1918 Club Annual Lunch 26 May – a wonderful event!

I was really delighted to be invited by the 1918 Club  to be the guest speaker at their ‘Special’ Annual Lunch at the Adelphi Hotel, Liverpool on Thursday 26 May 2016.  There were about 75 people, not all of them 1918 Club members, and it was lovely to meet members  of the Liverpool branch of the British Federation of Women Graduates, who made up a table themselves. Nobody wants to listen to the same talk time and again, as I have already spoken in Liverpool a number of times, I decided that the focus of this presentation would be on Eleanor’s work for refugees in and from Nazi occupied Europe, before and during the Second World War. This gave me the opportunity of talking about a very local connection, that of the internment camp at Huyton, an incomplete housing estate which was hastily surrounded by a six-foot high, barbed wire fence in May 1940, so as to securely contain several thousand enemy aliens. The recollections of internees are very moving, as are the reports of Eleanor’s visit there in July 1940 , which gave them real hope that somebody cared and that they had not been forgotten.

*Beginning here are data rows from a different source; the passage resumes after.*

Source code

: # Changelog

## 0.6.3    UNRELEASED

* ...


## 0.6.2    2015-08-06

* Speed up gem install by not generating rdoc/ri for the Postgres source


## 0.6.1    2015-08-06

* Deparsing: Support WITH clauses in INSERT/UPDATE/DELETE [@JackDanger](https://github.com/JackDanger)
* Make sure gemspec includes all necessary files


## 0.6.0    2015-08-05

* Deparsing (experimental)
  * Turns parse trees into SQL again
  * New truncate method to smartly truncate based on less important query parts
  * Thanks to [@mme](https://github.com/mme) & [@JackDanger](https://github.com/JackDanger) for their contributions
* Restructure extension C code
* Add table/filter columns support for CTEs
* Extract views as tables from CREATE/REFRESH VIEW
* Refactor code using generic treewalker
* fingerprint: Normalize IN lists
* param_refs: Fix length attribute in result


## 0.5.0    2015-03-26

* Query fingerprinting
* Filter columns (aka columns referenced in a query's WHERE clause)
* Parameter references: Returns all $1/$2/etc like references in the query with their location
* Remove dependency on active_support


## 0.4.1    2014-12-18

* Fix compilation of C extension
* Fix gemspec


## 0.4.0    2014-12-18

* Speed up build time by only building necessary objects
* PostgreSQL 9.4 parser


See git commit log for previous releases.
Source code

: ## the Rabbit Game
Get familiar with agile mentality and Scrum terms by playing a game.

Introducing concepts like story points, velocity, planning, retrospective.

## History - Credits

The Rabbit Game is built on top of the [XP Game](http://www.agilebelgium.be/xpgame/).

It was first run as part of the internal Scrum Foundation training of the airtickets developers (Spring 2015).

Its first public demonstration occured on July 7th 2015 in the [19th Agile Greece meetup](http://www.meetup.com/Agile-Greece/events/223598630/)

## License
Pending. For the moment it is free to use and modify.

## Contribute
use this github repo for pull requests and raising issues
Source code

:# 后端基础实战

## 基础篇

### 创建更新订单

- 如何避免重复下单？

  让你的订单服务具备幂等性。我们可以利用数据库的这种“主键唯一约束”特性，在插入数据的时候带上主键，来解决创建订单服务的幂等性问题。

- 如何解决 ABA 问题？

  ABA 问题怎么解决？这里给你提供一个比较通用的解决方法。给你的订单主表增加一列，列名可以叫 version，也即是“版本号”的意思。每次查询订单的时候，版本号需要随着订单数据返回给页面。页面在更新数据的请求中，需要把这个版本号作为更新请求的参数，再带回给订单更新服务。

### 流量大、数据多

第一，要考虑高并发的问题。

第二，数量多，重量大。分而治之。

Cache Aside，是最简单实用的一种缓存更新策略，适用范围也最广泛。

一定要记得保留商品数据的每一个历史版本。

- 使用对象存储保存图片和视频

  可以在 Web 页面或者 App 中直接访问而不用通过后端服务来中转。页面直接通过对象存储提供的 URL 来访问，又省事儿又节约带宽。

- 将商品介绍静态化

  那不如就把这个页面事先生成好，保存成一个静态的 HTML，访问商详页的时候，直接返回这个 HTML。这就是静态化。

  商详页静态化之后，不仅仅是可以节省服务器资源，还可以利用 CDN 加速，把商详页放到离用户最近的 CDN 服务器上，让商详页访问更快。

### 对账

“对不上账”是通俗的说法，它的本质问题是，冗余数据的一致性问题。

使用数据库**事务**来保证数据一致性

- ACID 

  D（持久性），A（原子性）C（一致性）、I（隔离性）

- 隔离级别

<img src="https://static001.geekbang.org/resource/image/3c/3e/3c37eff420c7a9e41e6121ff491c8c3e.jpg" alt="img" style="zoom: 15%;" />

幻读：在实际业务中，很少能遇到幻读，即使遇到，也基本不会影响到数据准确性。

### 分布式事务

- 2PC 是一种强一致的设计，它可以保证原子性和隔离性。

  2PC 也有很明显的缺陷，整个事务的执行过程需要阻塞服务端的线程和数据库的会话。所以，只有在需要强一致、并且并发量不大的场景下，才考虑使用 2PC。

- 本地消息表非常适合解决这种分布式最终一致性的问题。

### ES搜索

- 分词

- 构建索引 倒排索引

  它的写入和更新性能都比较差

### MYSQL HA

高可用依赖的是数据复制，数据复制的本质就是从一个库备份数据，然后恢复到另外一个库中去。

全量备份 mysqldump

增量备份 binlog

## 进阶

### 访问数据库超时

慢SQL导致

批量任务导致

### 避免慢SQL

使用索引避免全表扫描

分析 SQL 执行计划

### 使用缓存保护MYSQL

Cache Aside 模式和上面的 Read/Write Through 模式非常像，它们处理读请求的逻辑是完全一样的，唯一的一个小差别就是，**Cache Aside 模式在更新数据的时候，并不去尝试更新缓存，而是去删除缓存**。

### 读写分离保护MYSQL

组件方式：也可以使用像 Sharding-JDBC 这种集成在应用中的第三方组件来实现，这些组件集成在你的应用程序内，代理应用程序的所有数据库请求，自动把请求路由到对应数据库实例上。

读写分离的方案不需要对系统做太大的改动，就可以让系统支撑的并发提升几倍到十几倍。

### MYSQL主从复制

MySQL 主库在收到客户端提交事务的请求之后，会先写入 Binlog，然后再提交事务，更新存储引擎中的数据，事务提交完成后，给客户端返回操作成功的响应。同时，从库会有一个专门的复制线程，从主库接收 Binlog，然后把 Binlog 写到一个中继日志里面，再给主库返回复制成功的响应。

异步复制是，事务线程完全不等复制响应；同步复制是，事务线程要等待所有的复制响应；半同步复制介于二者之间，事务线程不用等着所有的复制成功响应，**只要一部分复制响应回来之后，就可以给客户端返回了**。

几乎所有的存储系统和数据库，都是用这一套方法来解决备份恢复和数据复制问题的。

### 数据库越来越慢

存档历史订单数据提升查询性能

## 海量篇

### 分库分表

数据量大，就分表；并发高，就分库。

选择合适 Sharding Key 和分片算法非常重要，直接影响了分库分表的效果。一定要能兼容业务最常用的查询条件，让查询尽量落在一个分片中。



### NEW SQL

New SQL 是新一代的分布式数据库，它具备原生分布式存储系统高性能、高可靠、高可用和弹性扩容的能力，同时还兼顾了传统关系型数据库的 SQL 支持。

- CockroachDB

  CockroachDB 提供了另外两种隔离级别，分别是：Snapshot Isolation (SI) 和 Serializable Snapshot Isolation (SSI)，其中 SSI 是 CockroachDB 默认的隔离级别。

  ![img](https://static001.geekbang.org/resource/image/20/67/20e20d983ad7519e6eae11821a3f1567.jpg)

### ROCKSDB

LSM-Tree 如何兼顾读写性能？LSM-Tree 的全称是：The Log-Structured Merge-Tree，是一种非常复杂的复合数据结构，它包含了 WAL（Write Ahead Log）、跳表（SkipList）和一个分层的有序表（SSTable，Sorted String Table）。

The 1918 Club itself was co-founded by Eleanor and her close friend and colleague, Elizabeth Macadam, in the aftermath of the First World War to promote discussion and debate amongst women, and it is a tribute to the women of Liverpool that it is still active today. Nowadays they meet once a month, enjoy a super lunch and then listen to the invited speaker, followed by a Q and A. This autumn members will be treated to talks by the City of Liverpool Town Crier and His Lady, from Jane Kennedy, the Merseyside Police Commissioner, and from Roger Phillips, the well-known Radio Merseyside broadcaster. Claire Moorhead of the Friends of the Williamson Tunnels is another speaker, as well as a 1918 Club member and  Pauline Hurst who will be speaking about the Beecham Family (of Powder fame)  The group currently has around eighty five members, a considerable improvement from 2000, when the numbers had dropped to twenty or so.  One of the early speakers, whose name appears on the first page of the wonderful Speaker’s Ledger is Nancy, Lady Astor. What a shame that no other archive material has survived.

Hopefully the club will have their new website up and running very soon.